On 7 September 2017 an agreement was made between EU foreign affairs ministers to move forward with PESCO with 10 initial projects. The agreement was signed on 13 November by 23 of the 28 member states. Ireland and Portugal notified the High Representative and the Council of the European Union of their desire to join PESCO on 7 December 2017. Denmark did not originally participate as it had an opt-out from the Common Security and Defence Policy, nor did the United Kingdom, which withdrew from the EU in 2020. Malta opted-out as well.

However, following the Russian invasion of Ukraine in February 2022, the Danish parliament adopted a proposal in favour of Denmark participating in the Common Security and Defence Policy, including the European Defence Agency and PESCO, on 8 April 2022. Danish voters approved ending the opt-out in a 1 June 2022 referendum, which became effective 1 July. Subsequently, Denmark proceeded to consider participating in PESCO, which was approved by Parliament in March 2023. The Council of the EU approved Denmark joining PESCO on 23 May 2023.
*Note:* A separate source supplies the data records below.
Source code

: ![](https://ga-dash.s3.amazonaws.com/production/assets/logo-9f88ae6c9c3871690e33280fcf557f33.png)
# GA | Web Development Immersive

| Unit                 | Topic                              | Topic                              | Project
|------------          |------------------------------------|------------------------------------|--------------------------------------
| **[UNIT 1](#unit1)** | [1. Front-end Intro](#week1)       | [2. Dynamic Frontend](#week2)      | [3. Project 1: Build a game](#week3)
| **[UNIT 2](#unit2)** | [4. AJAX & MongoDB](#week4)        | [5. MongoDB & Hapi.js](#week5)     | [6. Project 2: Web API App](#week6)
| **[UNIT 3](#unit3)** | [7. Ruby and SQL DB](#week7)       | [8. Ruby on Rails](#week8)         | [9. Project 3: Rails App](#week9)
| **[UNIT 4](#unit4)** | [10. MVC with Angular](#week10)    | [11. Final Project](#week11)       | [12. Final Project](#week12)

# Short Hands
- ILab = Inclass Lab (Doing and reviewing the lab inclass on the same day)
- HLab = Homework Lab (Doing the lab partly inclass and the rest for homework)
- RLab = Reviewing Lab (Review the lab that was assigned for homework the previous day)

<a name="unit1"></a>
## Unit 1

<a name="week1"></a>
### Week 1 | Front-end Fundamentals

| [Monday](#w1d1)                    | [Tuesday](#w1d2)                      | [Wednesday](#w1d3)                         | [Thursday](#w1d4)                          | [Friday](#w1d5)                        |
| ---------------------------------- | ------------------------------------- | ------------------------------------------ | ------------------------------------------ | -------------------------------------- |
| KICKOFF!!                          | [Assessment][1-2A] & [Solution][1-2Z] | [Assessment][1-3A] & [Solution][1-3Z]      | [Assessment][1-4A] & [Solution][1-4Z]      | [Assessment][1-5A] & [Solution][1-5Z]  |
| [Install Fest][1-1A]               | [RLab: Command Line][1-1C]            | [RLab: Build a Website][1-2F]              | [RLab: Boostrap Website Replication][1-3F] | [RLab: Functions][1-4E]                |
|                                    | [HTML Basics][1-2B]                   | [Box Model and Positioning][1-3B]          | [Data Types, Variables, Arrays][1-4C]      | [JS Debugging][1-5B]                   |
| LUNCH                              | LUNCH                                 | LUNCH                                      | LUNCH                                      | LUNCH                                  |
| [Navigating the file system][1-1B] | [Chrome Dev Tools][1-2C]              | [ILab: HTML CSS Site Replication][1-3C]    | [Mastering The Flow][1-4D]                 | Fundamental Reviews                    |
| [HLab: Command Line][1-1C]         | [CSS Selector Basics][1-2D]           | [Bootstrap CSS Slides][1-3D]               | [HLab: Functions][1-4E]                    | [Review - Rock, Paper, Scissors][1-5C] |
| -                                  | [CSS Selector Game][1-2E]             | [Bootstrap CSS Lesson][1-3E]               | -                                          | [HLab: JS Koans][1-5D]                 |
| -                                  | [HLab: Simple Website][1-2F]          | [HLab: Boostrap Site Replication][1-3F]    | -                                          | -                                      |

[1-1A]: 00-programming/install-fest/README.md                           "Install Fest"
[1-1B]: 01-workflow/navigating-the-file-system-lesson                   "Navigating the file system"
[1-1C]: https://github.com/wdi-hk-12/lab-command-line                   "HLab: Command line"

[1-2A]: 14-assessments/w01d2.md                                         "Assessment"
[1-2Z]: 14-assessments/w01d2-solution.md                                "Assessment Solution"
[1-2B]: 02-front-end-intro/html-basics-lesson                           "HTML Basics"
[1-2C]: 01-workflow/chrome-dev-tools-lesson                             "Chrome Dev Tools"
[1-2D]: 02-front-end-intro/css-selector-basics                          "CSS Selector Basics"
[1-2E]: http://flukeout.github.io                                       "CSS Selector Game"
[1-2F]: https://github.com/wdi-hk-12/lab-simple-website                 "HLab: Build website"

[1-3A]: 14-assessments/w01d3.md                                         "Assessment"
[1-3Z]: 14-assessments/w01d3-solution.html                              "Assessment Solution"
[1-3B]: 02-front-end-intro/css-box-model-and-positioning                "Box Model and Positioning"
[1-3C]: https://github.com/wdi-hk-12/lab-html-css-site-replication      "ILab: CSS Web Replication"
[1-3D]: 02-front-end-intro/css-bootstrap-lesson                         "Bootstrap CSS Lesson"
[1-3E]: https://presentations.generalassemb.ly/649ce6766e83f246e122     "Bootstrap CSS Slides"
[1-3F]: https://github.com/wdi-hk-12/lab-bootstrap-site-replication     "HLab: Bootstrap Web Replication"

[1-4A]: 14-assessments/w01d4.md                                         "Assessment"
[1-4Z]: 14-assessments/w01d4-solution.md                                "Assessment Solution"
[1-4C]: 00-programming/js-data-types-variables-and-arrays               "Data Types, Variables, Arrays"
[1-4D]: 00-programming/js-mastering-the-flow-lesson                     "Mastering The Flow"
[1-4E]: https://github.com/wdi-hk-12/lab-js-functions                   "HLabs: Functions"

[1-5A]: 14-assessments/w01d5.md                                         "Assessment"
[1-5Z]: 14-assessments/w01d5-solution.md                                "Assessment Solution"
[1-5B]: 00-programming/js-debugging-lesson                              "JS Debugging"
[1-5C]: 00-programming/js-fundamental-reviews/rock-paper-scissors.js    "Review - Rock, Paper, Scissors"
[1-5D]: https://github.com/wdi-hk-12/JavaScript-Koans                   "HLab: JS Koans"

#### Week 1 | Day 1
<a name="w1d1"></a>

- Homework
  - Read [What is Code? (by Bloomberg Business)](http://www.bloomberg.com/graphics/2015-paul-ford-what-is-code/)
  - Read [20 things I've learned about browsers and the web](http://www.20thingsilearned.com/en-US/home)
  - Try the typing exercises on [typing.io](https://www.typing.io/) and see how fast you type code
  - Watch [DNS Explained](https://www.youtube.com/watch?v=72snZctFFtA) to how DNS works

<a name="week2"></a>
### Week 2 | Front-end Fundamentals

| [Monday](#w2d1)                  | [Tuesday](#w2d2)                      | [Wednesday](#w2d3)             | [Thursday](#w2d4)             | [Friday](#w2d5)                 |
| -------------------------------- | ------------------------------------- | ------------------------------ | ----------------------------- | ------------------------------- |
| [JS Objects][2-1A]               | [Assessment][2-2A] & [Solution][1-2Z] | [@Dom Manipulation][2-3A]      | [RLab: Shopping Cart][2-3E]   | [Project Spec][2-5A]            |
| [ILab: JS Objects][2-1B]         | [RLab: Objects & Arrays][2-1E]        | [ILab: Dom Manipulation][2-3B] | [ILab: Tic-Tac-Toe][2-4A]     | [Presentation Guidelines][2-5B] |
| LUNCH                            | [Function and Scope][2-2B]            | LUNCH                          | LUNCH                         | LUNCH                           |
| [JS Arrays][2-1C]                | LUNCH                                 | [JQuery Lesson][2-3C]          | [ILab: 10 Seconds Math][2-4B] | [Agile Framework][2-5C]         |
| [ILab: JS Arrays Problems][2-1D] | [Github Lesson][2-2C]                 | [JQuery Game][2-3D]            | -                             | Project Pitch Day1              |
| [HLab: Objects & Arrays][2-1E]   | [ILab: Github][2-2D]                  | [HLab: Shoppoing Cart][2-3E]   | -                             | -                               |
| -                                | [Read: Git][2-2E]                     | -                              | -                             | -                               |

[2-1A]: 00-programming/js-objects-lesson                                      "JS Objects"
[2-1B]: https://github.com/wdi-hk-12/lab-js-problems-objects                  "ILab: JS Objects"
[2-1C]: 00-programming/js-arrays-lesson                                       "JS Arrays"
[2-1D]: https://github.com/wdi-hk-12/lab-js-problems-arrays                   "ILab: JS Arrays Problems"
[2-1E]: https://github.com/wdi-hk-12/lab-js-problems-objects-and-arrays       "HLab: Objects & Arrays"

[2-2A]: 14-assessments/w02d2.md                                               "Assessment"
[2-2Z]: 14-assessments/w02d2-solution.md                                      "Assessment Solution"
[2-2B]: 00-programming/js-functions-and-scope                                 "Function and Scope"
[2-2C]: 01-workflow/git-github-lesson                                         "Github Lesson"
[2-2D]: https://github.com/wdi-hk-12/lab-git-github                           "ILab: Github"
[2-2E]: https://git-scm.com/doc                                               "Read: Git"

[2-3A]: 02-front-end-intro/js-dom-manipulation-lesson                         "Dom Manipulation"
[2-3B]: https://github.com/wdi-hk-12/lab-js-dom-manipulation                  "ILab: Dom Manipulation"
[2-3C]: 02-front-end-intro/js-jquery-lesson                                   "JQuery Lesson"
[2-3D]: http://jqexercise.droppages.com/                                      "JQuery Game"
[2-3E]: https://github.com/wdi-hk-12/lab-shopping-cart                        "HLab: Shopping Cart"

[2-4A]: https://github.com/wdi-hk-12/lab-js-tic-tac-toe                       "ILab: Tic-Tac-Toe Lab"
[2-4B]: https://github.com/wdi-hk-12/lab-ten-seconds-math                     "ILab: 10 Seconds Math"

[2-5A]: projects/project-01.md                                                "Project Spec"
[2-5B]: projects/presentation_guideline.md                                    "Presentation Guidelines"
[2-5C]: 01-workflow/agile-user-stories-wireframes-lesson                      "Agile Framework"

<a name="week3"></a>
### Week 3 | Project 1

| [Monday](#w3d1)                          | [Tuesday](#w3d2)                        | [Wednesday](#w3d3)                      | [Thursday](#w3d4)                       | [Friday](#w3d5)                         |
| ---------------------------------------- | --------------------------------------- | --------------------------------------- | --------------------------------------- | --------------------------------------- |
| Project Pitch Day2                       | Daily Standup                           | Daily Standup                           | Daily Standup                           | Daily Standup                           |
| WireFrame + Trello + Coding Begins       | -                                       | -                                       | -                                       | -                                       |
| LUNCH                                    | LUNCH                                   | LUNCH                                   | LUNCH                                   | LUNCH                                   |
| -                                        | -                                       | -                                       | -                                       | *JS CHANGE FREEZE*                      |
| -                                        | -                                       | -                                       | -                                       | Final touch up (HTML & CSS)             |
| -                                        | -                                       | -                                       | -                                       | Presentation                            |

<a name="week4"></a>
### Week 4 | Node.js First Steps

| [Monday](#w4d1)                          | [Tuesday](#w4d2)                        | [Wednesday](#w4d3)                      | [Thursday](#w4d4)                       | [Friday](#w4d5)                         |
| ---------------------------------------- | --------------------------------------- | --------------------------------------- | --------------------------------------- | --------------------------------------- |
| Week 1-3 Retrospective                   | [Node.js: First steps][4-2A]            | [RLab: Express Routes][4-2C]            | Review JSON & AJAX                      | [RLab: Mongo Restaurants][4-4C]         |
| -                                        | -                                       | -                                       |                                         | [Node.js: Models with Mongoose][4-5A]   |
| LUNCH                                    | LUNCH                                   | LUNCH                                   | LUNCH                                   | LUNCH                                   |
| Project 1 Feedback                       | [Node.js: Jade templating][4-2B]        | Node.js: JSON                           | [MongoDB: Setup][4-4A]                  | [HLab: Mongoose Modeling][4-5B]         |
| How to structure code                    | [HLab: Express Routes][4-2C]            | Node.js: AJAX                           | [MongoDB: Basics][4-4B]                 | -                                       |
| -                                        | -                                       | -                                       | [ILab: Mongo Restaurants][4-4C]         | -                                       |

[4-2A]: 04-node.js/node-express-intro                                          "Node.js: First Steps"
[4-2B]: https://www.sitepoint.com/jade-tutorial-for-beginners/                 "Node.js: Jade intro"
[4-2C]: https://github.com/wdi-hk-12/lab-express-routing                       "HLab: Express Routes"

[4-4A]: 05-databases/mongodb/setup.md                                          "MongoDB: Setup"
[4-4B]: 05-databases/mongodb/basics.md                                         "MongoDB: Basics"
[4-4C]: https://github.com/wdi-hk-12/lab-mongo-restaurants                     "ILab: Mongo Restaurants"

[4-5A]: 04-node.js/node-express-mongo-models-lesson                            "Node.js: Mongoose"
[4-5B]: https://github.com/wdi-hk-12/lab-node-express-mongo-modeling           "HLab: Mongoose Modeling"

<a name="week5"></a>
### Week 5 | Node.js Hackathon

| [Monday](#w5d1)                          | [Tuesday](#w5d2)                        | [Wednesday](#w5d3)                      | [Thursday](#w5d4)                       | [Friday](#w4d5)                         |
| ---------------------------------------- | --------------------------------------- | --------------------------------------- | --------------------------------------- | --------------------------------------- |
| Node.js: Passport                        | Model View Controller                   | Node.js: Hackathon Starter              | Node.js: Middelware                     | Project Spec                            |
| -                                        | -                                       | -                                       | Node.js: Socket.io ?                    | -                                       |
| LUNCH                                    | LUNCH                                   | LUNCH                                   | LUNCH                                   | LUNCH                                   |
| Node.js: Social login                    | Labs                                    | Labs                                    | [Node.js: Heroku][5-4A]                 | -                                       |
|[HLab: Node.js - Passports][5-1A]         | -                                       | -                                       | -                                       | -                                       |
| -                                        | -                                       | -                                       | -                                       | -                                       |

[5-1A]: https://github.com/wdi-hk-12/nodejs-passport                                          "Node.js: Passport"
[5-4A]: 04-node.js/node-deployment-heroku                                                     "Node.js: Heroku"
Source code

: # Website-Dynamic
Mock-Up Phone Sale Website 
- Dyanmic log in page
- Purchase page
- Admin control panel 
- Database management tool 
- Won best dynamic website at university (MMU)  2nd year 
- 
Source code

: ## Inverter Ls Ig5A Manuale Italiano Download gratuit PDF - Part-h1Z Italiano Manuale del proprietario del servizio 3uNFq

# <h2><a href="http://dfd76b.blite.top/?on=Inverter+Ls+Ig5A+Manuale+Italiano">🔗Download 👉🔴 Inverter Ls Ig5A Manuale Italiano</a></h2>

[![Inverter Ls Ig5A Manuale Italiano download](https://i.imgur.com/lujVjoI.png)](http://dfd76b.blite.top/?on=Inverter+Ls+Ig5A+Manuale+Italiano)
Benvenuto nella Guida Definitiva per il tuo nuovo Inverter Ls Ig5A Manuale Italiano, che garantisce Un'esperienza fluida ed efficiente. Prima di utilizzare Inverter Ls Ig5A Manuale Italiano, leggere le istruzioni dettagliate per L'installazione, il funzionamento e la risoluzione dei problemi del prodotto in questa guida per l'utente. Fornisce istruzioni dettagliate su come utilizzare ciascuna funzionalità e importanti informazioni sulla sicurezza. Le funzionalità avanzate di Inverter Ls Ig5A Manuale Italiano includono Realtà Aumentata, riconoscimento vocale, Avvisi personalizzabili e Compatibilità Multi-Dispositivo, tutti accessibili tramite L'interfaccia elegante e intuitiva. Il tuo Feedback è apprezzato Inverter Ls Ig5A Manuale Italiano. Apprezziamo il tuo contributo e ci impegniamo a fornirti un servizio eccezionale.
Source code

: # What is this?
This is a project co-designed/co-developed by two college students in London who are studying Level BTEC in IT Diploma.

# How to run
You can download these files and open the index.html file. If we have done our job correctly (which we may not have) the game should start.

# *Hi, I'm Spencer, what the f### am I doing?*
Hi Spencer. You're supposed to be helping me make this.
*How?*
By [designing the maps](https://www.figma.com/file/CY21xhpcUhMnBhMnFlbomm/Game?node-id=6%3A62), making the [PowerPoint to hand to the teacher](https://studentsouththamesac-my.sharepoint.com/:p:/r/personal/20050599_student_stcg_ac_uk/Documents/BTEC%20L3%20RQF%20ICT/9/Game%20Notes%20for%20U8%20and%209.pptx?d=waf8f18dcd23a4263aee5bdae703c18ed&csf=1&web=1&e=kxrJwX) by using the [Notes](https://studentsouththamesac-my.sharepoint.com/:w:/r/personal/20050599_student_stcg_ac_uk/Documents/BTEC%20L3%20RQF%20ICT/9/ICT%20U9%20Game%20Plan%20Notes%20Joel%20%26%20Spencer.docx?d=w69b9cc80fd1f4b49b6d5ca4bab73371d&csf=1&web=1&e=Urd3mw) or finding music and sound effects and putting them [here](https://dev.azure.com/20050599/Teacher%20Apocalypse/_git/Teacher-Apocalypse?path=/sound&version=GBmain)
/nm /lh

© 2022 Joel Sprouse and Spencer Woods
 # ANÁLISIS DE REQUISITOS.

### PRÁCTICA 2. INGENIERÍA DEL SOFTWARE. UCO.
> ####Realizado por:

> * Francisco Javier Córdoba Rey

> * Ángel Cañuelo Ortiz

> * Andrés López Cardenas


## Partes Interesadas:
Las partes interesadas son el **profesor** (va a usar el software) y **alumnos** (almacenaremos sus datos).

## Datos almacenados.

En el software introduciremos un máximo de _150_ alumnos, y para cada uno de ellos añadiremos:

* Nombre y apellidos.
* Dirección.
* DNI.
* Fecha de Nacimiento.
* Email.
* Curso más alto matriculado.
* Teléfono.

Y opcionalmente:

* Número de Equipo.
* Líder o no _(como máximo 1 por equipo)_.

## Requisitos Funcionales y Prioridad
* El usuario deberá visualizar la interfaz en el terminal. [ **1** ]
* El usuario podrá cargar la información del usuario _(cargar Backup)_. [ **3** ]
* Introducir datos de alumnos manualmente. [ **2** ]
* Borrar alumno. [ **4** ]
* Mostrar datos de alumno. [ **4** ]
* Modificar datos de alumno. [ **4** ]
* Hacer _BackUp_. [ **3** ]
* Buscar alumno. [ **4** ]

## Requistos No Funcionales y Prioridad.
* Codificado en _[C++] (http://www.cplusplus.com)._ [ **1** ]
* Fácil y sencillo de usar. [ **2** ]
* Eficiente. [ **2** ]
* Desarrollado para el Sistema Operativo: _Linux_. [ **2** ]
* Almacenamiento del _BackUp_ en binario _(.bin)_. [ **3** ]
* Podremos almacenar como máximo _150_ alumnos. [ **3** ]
===Open Method of Coordination===

The Open Method of Coordination is a method of governance in the European Union, based on the voluntary cooperation of its member states. The open method rests on soft law mechanisms such as guidelines and indicators, benchmarking and sharing of best practice. This means that there are no official sanctions for laggards. Rather, the method's effectiveness relies on a form of peer pressure and naming and shaming, as no member state wants to be seen as the worst in a given policy area.

====Euro Plus Pact====

Euro Plus Pact participants

The Euro Plus Pact is an arrangement for cooperating in economic measures adopted on 25 March 2011 by the European Council through the Open Method of Coordination and includes as participants the Eurozone member states, plus Denmark, Poland and Romania.

===Related intergovernmental treaties===

Although not formally part of European Union law, several closely related treaties have been signed outside the framework of the EU and its predecessors between the EU member states because the EU lacked authority to act in the field. After the EU obtained such autonomy, the conventions were gradually replaced by EU instruments. Examples are the Brussels Convention of 1968 (on jurisdiction in civil matters, replaced by the Brussels I Regulation), the Rome Convention on Contractual Obligations of 1980 (on choice of law in contractual matters, replaced by the Rome I Regulation except in Denmark), the Dublin Convention of 1990 (on asylum seekers, replaced by the Dublin II Regulation), and the Europol Convention of 1995 (came under the EU's competence with the Lisbon Treaty and replaced by a Council Decision). Furthermore, several treaties have been concluded between a subset of EU member states due to a lack of unanimity. The Schengen Treaty was agreed to in 1985 in this manner, but was subsequently incorporated into EU law by the Amsterdam Treaty, with the remaining EU member states that had not signed the treaty being given an opt-out from implementing it. More recently, the Prüm Convention and European Fiscal Compact were signed as intergovernmental treaties. However, both state that the intention of the signatories is to incorporate the treaty's provisions into EU structures and that EU law should take precedence over the treaty. As well, both agreements are open to accession by any EU member state. The Treaty Establishing the European Stability Mechanism was also signed and entered into force outside of the EU framework. However, a TFEU amendment was ratified which gives the ESM a legal basis in the EU treaties.

====Prüm Convention====

The Prüm Convention, a treaty for cooperation in criminal matters signed on 27 May 2005 by Germany, Spain, France, Luxembourg, Netherlands, Austria, and Belgium, was adopted outside of EU structures, but it asserts European Union law takes precedence over its provisions (if they are incompatible) and that it is open to accession for any member state of the EU. Part of its provisions were later subsumed into European Union law by the Prüm Decision of 2008.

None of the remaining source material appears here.